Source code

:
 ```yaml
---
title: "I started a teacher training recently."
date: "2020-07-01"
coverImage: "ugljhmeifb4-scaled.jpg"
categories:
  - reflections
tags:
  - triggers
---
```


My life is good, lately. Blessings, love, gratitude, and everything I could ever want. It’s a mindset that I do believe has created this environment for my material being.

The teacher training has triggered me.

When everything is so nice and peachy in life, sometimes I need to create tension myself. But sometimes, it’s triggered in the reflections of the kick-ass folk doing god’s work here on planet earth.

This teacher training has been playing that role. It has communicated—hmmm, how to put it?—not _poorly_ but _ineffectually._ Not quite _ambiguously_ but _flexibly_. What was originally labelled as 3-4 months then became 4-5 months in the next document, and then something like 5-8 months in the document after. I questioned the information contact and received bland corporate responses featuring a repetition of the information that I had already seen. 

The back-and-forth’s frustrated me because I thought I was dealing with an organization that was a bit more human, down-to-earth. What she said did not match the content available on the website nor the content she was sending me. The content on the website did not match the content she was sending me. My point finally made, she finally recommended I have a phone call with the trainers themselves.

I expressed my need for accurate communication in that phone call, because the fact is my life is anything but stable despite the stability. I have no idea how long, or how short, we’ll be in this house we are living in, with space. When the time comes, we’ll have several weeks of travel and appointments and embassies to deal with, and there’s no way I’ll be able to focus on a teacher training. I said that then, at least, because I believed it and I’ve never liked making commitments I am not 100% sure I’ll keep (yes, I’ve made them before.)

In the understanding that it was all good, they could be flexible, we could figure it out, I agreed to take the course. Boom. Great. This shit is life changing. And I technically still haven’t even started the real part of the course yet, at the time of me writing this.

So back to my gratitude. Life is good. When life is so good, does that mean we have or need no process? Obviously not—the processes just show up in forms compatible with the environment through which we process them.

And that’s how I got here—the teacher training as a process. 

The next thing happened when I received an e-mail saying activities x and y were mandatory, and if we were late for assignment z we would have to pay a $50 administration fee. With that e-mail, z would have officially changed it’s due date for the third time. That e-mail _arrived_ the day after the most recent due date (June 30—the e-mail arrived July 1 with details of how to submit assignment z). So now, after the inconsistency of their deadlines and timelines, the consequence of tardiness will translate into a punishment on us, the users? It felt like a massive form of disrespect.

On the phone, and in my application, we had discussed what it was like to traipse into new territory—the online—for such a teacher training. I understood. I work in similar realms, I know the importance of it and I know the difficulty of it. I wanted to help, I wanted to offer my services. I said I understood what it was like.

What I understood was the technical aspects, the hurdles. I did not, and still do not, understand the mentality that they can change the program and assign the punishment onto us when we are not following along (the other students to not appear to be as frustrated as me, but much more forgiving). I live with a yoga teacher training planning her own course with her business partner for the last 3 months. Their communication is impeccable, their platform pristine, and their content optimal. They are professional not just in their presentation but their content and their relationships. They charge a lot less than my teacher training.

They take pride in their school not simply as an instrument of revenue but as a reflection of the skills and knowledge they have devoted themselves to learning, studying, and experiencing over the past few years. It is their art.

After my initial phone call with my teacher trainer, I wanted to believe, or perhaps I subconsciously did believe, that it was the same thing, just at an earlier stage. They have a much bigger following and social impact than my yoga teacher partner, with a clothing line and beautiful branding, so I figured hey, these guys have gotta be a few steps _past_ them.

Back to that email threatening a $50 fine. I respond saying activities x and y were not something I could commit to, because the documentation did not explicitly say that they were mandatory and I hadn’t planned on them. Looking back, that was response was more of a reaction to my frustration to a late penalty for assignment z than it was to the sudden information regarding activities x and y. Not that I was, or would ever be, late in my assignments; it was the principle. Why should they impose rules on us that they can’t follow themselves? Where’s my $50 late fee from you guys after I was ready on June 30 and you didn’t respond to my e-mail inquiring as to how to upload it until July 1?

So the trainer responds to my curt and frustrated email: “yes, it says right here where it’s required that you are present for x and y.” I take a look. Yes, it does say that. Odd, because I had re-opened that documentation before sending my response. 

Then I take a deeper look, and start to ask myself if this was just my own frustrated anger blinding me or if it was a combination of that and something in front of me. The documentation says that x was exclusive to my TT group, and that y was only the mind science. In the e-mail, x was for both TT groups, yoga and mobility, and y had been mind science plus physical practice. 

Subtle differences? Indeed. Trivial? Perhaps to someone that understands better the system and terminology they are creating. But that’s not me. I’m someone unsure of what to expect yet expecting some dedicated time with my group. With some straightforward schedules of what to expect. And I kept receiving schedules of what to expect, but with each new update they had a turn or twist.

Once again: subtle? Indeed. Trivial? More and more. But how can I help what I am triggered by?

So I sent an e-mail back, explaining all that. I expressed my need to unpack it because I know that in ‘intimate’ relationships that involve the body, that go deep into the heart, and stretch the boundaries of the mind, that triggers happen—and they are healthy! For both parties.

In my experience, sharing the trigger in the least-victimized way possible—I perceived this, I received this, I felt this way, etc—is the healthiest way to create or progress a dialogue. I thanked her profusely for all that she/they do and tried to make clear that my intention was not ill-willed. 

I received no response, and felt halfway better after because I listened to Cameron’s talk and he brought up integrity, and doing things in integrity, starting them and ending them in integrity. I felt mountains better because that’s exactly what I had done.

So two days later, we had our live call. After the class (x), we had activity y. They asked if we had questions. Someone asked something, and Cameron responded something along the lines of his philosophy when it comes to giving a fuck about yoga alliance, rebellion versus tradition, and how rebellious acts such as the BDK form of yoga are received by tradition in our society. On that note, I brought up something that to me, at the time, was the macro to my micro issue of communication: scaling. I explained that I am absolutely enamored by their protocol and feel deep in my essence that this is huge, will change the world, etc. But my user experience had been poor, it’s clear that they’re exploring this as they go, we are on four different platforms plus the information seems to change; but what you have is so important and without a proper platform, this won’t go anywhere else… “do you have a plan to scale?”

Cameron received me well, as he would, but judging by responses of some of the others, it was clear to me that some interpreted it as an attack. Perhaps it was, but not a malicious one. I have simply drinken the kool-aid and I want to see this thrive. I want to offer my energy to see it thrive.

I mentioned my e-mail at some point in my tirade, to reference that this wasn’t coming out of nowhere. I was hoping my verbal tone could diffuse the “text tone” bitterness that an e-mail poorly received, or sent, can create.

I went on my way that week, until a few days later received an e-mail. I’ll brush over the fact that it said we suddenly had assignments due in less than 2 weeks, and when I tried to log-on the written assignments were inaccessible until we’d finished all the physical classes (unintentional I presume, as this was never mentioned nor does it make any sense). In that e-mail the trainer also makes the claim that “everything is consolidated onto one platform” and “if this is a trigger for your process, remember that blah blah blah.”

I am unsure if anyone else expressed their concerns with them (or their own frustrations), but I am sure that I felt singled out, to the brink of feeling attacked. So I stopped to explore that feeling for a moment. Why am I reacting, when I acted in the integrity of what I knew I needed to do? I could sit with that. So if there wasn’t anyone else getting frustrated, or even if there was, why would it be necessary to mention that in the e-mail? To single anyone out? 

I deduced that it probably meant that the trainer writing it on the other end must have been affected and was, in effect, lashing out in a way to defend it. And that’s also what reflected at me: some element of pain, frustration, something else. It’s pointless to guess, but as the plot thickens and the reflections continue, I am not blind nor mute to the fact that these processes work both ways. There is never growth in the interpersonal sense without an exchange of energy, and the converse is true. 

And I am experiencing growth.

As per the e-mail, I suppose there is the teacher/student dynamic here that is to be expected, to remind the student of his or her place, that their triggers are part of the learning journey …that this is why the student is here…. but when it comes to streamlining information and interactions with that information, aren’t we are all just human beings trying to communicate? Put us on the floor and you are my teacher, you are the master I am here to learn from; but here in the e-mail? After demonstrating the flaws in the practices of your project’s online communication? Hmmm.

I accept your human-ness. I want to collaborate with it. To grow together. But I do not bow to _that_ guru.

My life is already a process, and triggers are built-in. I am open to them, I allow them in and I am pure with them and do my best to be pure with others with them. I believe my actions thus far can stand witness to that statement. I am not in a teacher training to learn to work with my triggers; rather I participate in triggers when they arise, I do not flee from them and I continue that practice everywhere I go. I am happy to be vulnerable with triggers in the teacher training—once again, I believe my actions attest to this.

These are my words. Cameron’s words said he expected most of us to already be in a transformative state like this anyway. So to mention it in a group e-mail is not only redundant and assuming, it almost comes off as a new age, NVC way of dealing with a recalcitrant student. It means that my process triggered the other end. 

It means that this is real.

____________________

Up to and including the last line above, starting with the line that contains "These are my", return each line exactly and nothing else.

These are my words. Cameron’s words said he expected most of us to already be in a transformative state like this anyway. So to mention it in a group e-mail is not only redundant and assuming, it almost comes off as a new age, NVC way of dealing with a recalcitrant student. It means that my process triggered the other end. 

It means that this is real.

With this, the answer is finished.